-- PROBLEM REQUIREMENTS --
Return every line of the data below word for word, including the punctuation.

Source records:
·····
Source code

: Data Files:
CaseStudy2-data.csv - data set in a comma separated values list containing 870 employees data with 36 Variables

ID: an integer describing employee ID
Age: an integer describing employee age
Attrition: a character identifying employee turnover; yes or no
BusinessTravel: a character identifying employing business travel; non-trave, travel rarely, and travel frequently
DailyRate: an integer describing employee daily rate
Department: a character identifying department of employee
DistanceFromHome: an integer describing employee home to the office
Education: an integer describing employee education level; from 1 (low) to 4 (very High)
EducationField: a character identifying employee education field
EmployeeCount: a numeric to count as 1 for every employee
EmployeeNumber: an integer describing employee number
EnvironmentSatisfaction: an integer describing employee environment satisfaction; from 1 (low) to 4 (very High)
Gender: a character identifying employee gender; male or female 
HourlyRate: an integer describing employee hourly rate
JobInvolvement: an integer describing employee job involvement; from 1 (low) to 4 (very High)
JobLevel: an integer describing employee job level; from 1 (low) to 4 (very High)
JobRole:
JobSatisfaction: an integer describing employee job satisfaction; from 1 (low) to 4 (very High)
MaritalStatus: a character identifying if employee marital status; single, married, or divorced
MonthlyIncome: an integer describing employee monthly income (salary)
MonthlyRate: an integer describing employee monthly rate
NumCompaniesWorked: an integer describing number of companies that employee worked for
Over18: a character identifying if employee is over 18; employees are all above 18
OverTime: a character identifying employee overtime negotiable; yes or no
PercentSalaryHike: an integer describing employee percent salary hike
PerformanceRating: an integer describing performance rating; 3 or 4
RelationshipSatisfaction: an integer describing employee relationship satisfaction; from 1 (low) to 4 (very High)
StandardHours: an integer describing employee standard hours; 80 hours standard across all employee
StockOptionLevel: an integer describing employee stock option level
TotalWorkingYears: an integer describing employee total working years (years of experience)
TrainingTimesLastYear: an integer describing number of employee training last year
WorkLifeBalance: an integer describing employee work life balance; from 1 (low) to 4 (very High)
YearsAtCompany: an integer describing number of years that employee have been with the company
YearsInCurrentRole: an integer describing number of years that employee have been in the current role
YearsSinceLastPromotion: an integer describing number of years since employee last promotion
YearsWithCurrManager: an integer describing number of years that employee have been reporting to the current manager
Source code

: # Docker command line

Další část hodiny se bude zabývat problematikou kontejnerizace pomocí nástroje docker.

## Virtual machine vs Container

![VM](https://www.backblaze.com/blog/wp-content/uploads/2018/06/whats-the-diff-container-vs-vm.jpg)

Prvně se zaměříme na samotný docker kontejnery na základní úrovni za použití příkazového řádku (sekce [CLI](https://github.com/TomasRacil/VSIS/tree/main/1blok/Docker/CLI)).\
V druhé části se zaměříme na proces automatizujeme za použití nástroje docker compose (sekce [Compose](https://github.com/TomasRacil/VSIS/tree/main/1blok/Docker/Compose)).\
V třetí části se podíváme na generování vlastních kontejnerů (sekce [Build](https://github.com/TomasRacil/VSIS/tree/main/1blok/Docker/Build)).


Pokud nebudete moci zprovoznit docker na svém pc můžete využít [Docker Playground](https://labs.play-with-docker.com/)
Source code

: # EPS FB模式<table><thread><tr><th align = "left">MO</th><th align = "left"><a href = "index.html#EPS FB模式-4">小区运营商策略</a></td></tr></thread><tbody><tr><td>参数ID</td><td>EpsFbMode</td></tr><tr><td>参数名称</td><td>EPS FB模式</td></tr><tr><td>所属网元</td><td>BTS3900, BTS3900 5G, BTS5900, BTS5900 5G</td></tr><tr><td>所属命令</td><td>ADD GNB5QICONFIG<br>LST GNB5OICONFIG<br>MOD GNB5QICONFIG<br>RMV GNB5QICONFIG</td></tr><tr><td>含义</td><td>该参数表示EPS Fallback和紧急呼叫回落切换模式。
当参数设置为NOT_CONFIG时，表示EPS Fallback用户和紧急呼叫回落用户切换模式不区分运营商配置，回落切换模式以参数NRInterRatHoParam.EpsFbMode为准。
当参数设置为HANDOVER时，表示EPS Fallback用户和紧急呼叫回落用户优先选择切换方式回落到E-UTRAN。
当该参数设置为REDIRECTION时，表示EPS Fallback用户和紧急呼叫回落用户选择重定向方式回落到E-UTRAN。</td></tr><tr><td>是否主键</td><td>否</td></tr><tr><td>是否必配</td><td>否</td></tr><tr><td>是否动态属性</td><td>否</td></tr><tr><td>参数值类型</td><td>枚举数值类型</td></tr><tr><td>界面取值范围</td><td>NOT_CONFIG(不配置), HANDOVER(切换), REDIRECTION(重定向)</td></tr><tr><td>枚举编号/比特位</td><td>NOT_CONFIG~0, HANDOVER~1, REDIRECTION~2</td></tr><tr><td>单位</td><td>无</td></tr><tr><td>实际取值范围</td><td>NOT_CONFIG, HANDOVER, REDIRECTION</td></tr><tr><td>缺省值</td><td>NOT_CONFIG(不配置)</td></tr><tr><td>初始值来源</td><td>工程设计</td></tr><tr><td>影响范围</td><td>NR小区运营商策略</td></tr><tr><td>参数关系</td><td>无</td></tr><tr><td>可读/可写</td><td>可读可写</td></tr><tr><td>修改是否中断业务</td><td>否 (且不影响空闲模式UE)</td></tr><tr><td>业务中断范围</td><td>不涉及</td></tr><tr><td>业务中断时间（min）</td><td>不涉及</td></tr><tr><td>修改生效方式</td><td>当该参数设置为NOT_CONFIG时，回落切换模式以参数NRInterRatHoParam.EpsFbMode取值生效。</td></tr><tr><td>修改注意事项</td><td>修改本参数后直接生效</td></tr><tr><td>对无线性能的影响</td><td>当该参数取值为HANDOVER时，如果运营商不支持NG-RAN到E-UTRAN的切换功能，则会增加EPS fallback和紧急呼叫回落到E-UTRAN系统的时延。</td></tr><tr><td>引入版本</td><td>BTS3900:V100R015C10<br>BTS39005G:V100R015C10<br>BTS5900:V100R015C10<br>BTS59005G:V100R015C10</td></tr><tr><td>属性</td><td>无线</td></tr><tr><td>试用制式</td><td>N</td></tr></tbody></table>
·····
-- TASK RESPONSE --
Source code

: Data Files:
CaseStudy2-data.csv - data set in a comma separated values list containing 870 employees data with 36 Variables

ID: an integer describing employee ID
Age: an integer describing employee age
Attrition: a character identifying employee turnover; yes or no
BusinessTravel: a character identifying employing business travel; non-trave, travel rarely, and travel frequently
DailyRate: an integer describing employee daily rate
Department: a character identifying department of employee
DistanceFromHome: an integer describing employee home to the office
Education: an integer describing employee education level; from 1 (low) to 4 (very High)
EducationField: a character identifying employee education field
EmployeeCount: a numeric to count as 1 for every employee
EmployeeNumber: an integer describing employee number
EnvironmentSatisfaction: an integer describing employee environment satisfaction; from 1 (low) to 4 (very High)
Gender: a character identifying employee gender; male or female 
HourlyRate: an integer describing employee hourly rate
JobInvolvement: an integer describing employee job involvement; from 1 (low) to 4 (very High)
JobLevel: an integer describing employee job level; from 1 (low) to 4 (very High)
JobRole:
JobSatisfaction: an integer describing employee job satisfaction; from 1 (low) to 4 (very High)
MaritalStatus: a character identifying if employee marital status; single, married, or divorced
MonthlyIncome: an integer describing employee monthly income (salary)
MonthlyRate: an integer describing employee monthly rate
NumCompaniesWorked: an integer describing number of companies that employee worked for
Over18: a character identifying if employee is over 18; employees are all above 18
OverTime: a character identifying employee overtime negotiable; yes or no
PercentSalaryHike: an integer describing employee percent salary hike
PerformanceRating: an integer describing performance rating; 3 or 4
RelationshipSatisfaction: an integer describing employee relationship satisfaction; from 1 (low) to 4 (very High)
StandardHours: an integer describing employee standard hours; 80 hours standard across all employee
StockOptionLevel: an integer describing employee stock option level
TotalWorkingYears: an integer describing employee total working years (years of experience)
TrainingTimesLastYear: an integer describing number of employee training last year
WorkLifeBalance: an integer describing employee work life balance; from 1 (low) to 4 (very High)
YearsAtCompany: an integer describing number of years that employee have been with the company
YearsInCurrentRole: an integer describing number of years that employee have been in the current role
YearsSinceLastPromotion: an integer describing number of years since employee last promotion
YearsWithCurrManager: an integer describing number of years that employee have been reporting to the current manager
Source code

: # Docker command line

Další část hodiny se bude zabývat problematikou kontejnerizace pomocí nástroje docker.

## Virtual machine vs Container

![VM](https://www.backblaze.com/blog/wp-content/uploads/2018/06/whats-the-diff-container-vs-vm.jpg)

Prvně se zaměříme na samotný docker kontejnery na základní úrovni za použití příkazového řádku (sekce [CLI](https://github.com/TomasRacil/VSIS/tree/main/1blok/Docker/CLI)).\
V druhé části se zaměříme na proces automatizujeme za použití nástroje docker compose (sekce [Compose](https://github.com/TomasRacil/VSIS/tree/main/1blok/Docker/Compose)).\
V třetí části se podíváme na generování vlastních kontejnerů (sekce [Build](https://github.com/TomasRacil/VSIS/tree/main/1blok/Docker/Build)).


Pokud nebudete moci zprovoznit docker na svém pc můžete využít [Docker Playground](https://labs.play-with-docker.com/)
Source code

: # EPS FB模式<table><thread><tr><th align = "left">MO</th><th align = "left"><a href = "index.html#EPS FB模式-4">小区运营商策略</a></td></tr></thread><tbody><tr><td>参数ID</td><td>EpsFbMode</td></tr><tr><td>参数名称</td><td>EPS FB模式</td></tr><tr><td>所属网元</td><td>BTS3900, BTS3900 5G, BTS5900, BTS5900 5G</td></tr><tr><td>所属命令</td><td>ADD GNB5QICONFIG<br>LST GNB5OICONFIG<br>MOD GNB5QICONFIG<br>RMV GNB5QICONFIG</td></tr><tr><td>含义</td><td>该参数表示EPS Fallback和紧急呼叫回落切换模式。
当参数设置为NOT_CONFIG时，表示EPS Fallback用户和紧急呼叫回落用户切换模式不区分运营商配置，回落切换模式以参数NRInterRatHoParam.EpsFbMode为准。
当参数设置为HANDOVER时，表示EPS Fallback用户和紧急呼叫回落用户优先选择切换方式回落到E-UTRAN。
当该参数设置为REDIRECTION时，表示EPS Fallback用户和紧急呼叫回落用户选择重定向方式回落到E-UTRAN。</td></tr><tr><td>是否主键</td><td>否</td></tr><tr><td>是否必配</td><td>否</td></tr><tr><td>是否动态属性</td><td>否</td></tr><tr><td>参数值类型</td><td>枚举数值类型</td></tr><tr><td>界面取值范围</td><td>NOT_CONFIG(不配置), HANDOVER(切换), REDIRECTION(重定向)</td></tr><tr><td>枚举编号/比特位</td><td>NOT_CONFIG~0, HANDOVER~1, REDIRECTION~2</td></tr><tr><td>单位</td><td>无</td></tr><tr><td>实际取值范围</td><td>NOT_CONFIG, HANDOVER, REDIRECTION</td></tr><tr><td>缺省值</td><td>NOT_CONFIG(不配置)</td></tr><tr><td>初始值来源</td><td>工程设计</td></tr><tr><td>影响范围</td><td>NR小区运营商策略</td></tr><tr><td>参数关系</td><td>无</td></tr><tr><td>可读/可写</td><td>可读可写</td></tr><tr><td>修改是否中断业务</td><td>否 (且不影响空闲模式UE)</td></tr><tr><td>业务中断范围</td><td>不涉及</td></tr><tr><td>业务中断时间（min）</td><td>不涉及</td></tr><tr><td>修改生效方式</td><td>当该参数设置为NOT_CONFIG时，回落切换模式以参数NRInterRatHoParam.EpsFbMode取值生效。</td></tr><tr><td>修改注意事项</td><td>修改本参数后直接生效</td></tr><tr><td>对无线性能的影响</td><td>当该参数取值为HANDOVER时，如果运营商不支持NG-RAN到E-UTRAN的切换功能，则会增加EPS fallback和紧急呼叫回落到E-UTRAN系统的时延。</td></tr><tr><td>引入版本</td><td>BTS3900:V100R015C10<br>BTS39005G:V100R015C10<br>BTS5900:V100R015C10<br>BTS59005G:V100R015C10</td></tr><tr><td>属性</td><td>无线</td></tr><tr><td>试用制式</td><td>N</td></tr></tbody></table>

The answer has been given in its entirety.